This is the last link to completing a majorly important data pipeline. We have the following newline delimited JSON, that we've exported from BigQuery into GCS, and then have downloaded locally:
{"name":"Terripins","fga":"42","fgm":"28","fgPct":0.67}
{"gameTime":"2019-01-12 12:00:00 UTC","gameDate":"2019-01-12","updated":"2019-01-12 20:25:03 UTC","isHome":true,"name":"","fga":"0","fgm":"0"}
{"gameTime":"2019-01-12 12:00:00 UTC","gameDate":"2019-01-12","updated":"2019-01-12 20:25:03 UTC","isHome":true,"name":"Crusaders","fga":"54","fgm":"33","fgPct":0.61}
{"gameTime":"2019-01-12 12:00:00 UTC","gameDate":"2019-01-12","updated":"2019-01-12 20:25:03 UTC","isHome":false,"name":"Greyhounds","fga":"54","fgm":"33","fgPct":0.61}
{"gameTime":"2019-01-12 12:00:00 UTC","gameDate":"2019-01-12","updated":"2019-01-12 20:25:03 UTC","isHome":false,"name":"Greyhounds","fga":"68","fgm":"20","fgPct":0.29}
{"gameTime":"2019-01-12 12:00:00 UTC","gameDate":"2019-01-12","updated":"2019-01-12 20:25:03 UTC","isHome":true,"name":"Crusaders","fga":"68","fgm":"20","fgPct":0.29}
We mongoimport this into our mongodb cluster, and the collection is successfully created:
Unfortunately, when we export the JSON from BigQuery, the integer types are converted into strings (see fga, fgm), and the date columns are also converted into strings. This image shows the original schema from BigQuery.
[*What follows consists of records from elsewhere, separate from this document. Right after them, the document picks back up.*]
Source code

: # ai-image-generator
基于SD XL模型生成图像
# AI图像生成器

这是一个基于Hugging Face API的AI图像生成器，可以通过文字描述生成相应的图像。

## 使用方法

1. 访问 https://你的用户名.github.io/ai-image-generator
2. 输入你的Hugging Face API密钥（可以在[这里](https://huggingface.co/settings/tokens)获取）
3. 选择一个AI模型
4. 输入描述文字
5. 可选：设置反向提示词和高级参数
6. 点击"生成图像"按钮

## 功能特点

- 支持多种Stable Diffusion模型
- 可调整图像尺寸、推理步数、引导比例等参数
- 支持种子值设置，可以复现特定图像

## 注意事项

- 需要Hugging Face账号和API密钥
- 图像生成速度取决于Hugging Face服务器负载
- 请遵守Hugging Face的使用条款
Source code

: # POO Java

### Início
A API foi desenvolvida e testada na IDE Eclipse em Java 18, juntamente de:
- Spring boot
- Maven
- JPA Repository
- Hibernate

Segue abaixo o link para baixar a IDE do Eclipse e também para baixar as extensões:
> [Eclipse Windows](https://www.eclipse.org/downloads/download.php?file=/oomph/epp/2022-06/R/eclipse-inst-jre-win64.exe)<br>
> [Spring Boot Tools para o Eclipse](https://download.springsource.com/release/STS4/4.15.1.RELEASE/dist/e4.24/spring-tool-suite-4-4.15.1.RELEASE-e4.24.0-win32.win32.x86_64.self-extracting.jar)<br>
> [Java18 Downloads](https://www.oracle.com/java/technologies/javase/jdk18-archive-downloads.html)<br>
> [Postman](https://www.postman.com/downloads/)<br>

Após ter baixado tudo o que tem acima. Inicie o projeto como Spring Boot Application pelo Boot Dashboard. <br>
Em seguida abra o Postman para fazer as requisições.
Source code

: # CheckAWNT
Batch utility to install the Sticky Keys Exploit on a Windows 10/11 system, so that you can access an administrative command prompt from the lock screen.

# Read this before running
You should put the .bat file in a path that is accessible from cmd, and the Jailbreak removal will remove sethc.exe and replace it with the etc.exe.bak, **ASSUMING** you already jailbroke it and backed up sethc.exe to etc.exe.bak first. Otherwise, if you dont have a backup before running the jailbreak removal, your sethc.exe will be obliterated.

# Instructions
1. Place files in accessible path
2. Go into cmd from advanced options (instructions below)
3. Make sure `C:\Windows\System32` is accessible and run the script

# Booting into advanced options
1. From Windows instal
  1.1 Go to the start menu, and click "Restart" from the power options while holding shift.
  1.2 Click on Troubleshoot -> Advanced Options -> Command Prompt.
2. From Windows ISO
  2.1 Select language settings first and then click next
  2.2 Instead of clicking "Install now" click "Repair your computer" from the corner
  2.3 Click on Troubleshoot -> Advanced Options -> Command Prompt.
We are trying to use the python mongodb client library pymongo to convert fga, and fgm into integer types. Presumably it is easier to (a) load the "stringified" json file into mongodb, and then use pymongo to update types, rather than (b) update or fix the types directly in the JSON file before mongoimporting into mongo. So we are trying (a).
import(pymongo)
... connect to db and set "db"
our_collection = db["our_coll_name"]
# query and set for "update"
myquery = {} # for whole table
newvalues = { "$set": { "fga": int(fga) } } # change to int
# and update
new_output = our_collection.update_many(myquery, newvalues)
print(new_output.modified_count, "documents updated."
This doesn't work because int(fga) returns an error name 'fga' is not defined, and if we instead run int("fga"), we get the error ValueError: invalid literal for int() with base 10: 'fga'.
These errors both make complete sense to us, but we're still unsure then of how to update fga and fgm in this example to int. Also, are there mongo-specific date and timestamp types we can use for the 3 fields [gameTime, gameDate, updated], and how can we make these conversions as well using pymongo?